■ What the task requires ■
Every line containing "dependent" should be copied out. Go through the entries and find them.

******

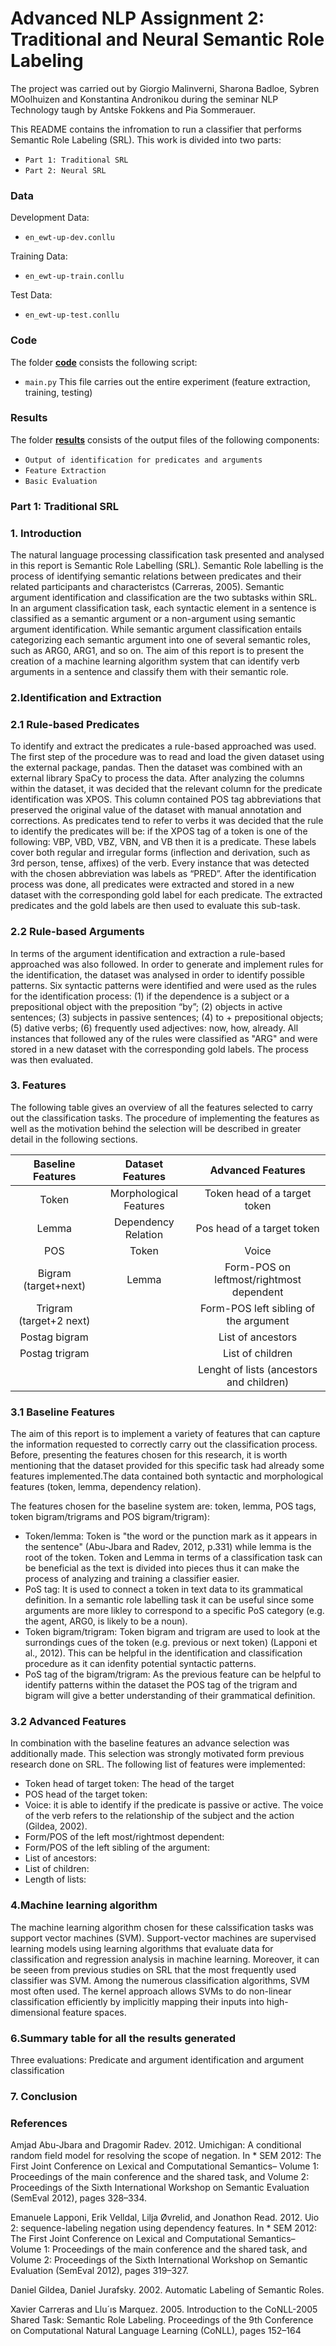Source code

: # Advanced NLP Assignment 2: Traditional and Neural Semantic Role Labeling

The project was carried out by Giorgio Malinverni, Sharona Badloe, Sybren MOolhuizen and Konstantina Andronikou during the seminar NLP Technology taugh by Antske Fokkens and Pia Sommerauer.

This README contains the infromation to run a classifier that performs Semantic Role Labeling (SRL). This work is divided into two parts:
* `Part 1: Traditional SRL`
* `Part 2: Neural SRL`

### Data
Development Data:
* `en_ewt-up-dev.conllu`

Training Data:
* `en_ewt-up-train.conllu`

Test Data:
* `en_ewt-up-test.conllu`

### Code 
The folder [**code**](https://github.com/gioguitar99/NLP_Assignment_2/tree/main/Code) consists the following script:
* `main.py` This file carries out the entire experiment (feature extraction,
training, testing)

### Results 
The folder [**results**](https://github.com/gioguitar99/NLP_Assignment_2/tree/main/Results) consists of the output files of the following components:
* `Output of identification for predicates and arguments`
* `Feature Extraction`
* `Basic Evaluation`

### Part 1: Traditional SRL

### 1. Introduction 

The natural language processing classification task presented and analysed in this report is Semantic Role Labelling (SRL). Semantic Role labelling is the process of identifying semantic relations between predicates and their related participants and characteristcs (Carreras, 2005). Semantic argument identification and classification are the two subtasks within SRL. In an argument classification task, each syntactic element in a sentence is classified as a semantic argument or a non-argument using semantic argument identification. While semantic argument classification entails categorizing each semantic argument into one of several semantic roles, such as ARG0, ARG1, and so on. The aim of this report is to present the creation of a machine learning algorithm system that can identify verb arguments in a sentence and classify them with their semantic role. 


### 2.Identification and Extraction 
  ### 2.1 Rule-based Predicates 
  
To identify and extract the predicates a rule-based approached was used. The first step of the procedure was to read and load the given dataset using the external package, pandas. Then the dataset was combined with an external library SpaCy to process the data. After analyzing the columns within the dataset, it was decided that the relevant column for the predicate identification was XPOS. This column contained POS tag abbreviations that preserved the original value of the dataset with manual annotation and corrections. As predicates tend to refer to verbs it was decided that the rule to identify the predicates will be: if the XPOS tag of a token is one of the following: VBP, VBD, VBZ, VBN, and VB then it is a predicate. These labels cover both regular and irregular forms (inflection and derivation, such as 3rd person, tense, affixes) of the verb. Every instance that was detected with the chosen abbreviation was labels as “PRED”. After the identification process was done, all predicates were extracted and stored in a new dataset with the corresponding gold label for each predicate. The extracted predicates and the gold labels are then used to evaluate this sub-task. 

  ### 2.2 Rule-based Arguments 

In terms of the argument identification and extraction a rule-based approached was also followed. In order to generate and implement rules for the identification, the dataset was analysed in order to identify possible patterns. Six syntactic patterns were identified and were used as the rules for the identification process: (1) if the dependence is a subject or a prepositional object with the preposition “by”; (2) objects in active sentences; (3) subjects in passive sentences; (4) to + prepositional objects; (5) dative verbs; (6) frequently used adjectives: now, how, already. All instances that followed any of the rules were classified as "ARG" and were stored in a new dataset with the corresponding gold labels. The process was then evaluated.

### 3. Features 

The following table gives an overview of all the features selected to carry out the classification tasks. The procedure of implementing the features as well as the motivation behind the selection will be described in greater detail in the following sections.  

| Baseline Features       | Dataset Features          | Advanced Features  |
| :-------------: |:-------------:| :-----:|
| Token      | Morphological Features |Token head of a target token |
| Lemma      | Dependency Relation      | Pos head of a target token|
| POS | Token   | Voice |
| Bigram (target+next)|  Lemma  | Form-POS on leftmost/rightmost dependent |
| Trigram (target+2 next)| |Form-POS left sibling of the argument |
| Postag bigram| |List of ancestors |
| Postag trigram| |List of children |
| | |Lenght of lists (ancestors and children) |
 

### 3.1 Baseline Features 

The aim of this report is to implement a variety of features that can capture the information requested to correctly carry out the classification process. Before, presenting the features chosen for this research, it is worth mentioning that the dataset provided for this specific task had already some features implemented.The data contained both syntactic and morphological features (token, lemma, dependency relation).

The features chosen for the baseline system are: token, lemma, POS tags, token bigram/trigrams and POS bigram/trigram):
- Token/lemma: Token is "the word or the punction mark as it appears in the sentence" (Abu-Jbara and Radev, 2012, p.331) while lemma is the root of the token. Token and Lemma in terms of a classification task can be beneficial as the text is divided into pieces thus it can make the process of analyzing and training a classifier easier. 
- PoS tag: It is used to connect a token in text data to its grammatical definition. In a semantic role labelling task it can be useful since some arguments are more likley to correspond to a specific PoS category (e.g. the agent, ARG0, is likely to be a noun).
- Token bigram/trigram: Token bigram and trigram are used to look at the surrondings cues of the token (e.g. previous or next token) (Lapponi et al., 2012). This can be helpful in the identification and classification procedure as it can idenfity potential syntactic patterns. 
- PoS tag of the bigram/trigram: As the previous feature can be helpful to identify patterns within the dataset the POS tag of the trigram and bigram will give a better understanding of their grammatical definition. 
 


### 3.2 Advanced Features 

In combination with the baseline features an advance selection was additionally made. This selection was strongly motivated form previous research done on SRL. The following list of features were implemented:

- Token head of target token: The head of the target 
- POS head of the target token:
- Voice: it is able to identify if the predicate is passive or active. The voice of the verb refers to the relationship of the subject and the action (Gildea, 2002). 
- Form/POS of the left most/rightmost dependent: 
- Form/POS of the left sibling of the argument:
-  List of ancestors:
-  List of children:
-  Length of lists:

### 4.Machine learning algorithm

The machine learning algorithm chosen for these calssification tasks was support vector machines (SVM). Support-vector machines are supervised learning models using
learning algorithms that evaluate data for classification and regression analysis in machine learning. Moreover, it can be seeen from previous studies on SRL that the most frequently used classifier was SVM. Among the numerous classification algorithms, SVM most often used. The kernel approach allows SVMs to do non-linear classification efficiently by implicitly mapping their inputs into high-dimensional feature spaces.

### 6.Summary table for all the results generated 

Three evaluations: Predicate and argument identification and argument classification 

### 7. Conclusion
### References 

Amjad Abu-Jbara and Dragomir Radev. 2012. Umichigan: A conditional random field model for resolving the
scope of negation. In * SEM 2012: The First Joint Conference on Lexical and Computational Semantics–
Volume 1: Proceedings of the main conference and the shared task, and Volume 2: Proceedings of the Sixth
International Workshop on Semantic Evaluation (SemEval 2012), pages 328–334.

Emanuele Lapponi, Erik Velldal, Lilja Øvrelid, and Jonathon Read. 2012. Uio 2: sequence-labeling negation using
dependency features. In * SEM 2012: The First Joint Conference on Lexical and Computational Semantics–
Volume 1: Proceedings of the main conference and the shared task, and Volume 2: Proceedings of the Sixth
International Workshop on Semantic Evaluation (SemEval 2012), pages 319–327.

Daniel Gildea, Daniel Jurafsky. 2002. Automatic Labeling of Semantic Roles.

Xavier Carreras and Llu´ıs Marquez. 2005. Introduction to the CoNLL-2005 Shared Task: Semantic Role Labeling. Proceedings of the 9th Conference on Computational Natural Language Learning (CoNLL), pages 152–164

******

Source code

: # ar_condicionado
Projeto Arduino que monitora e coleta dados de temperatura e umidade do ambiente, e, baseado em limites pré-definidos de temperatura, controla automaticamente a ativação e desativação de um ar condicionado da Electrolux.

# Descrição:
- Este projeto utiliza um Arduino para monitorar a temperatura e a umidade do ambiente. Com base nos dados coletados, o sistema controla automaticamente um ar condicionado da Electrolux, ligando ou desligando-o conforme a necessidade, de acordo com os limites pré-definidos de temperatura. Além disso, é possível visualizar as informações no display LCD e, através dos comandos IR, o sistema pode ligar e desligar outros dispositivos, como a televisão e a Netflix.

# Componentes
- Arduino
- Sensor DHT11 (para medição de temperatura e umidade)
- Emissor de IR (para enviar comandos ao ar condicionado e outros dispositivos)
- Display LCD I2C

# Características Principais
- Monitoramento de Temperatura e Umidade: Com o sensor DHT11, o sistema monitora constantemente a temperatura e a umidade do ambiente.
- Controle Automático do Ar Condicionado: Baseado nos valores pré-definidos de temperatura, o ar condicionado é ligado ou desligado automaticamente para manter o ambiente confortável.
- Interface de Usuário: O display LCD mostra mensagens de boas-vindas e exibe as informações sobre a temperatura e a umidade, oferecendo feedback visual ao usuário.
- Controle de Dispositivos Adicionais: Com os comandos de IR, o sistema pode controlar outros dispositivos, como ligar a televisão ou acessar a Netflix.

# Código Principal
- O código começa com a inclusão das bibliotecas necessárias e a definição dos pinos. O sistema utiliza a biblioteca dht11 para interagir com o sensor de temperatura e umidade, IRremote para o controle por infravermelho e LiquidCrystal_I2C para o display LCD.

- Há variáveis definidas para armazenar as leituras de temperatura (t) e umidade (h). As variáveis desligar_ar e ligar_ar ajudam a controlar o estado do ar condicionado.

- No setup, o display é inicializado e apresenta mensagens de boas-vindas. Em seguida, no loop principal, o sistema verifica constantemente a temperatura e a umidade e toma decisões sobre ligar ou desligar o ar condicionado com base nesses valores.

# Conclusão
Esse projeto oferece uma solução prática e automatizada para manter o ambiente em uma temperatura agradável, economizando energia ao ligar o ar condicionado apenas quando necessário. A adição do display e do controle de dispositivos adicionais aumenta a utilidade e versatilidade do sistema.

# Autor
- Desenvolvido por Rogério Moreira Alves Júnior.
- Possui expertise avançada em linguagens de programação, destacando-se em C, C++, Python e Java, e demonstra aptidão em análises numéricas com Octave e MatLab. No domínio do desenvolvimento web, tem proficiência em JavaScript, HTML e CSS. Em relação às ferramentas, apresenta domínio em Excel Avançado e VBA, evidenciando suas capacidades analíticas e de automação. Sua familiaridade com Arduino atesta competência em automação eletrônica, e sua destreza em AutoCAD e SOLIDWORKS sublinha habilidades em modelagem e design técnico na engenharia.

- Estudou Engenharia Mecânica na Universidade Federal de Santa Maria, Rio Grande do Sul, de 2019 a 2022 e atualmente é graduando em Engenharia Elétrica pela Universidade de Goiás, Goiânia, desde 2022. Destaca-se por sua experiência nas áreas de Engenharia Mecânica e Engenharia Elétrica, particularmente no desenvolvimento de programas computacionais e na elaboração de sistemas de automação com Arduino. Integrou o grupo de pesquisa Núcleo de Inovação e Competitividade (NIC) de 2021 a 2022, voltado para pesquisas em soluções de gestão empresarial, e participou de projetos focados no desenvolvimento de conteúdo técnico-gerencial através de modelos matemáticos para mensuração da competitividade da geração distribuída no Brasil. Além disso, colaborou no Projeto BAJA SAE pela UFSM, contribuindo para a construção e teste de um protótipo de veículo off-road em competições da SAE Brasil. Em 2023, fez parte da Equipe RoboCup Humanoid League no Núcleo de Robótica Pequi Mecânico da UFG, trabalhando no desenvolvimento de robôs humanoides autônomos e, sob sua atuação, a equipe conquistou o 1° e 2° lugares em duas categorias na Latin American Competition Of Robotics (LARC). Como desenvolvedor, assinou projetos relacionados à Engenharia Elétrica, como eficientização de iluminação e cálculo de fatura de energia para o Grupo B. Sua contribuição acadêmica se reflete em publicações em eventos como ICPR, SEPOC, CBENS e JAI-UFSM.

******

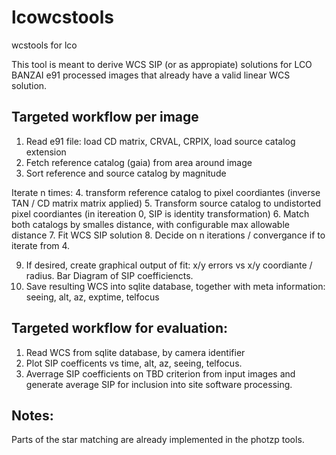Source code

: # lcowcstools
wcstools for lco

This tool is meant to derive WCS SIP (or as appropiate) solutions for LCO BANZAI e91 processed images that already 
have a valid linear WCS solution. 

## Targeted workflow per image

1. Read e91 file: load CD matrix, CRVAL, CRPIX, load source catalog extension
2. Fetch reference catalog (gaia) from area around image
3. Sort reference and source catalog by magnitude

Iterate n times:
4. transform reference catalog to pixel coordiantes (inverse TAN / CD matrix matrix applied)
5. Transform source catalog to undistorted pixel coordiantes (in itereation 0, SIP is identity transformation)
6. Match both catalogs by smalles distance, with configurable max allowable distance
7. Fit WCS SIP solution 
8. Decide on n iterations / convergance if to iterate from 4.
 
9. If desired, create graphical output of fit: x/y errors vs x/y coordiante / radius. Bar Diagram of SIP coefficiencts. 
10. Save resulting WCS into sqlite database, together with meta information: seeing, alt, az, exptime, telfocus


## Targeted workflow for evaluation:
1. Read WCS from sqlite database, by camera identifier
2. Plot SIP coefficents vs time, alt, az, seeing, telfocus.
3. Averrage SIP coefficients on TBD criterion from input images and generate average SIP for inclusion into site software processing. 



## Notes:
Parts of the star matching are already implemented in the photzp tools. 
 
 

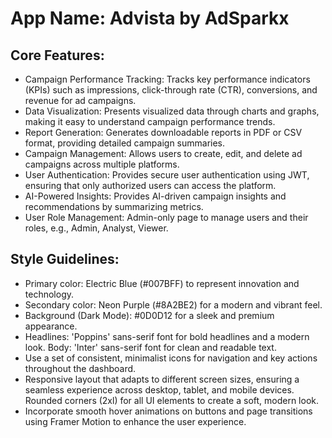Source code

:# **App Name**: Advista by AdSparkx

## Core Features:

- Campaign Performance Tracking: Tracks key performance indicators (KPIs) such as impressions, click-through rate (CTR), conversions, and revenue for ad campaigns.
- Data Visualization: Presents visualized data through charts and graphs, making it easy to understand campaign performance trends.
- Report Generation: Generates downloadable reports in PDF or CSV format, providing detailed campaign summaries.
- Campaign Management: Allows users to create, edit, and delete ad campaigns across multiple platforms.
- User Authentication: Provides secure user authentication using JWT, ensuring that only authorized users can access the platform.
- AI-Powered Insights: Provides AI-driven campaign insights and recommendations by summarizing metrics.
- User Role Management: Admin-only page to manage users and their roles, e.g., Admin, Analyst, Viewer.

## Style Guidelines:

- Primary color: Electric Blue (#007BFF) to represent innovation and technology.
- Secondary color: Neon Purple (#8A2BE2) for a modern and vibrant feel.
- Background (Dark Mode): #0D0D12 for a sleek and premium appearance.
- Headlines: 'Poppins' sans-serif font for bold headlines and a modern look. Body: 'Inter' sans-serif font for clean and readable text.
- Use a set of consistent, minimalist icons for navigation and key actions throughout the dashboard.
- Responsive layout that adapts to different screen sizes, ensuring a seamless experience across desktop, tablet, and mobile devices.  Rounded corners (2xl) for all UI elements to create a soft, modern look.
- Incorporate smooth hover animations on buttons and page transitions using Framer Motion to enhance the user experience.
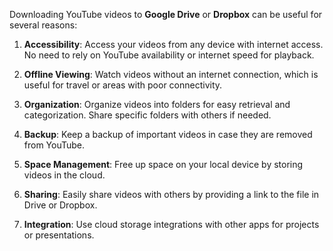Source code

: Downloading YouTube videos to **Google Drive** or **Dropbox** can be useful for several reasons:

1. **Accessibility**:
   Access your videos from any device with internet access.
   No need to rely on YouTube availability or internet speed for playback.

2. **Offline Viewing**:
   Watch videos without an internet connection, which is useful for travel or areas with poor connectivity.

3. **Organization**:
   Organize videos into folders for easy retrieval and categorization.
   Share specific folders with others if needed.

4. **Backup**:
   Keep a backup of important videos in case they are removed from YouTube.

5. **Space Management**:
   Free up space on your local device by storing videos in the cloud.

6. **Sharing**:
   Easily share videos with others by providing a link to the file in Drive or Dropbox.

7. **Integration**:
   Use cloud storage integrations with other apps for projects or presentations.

******

■ Response below ■
| Bigram (target+next)|  Lemma  | Form-POS on leftmost/rightmost dependent |
- Form/POS of the left most/rightmost dependent: 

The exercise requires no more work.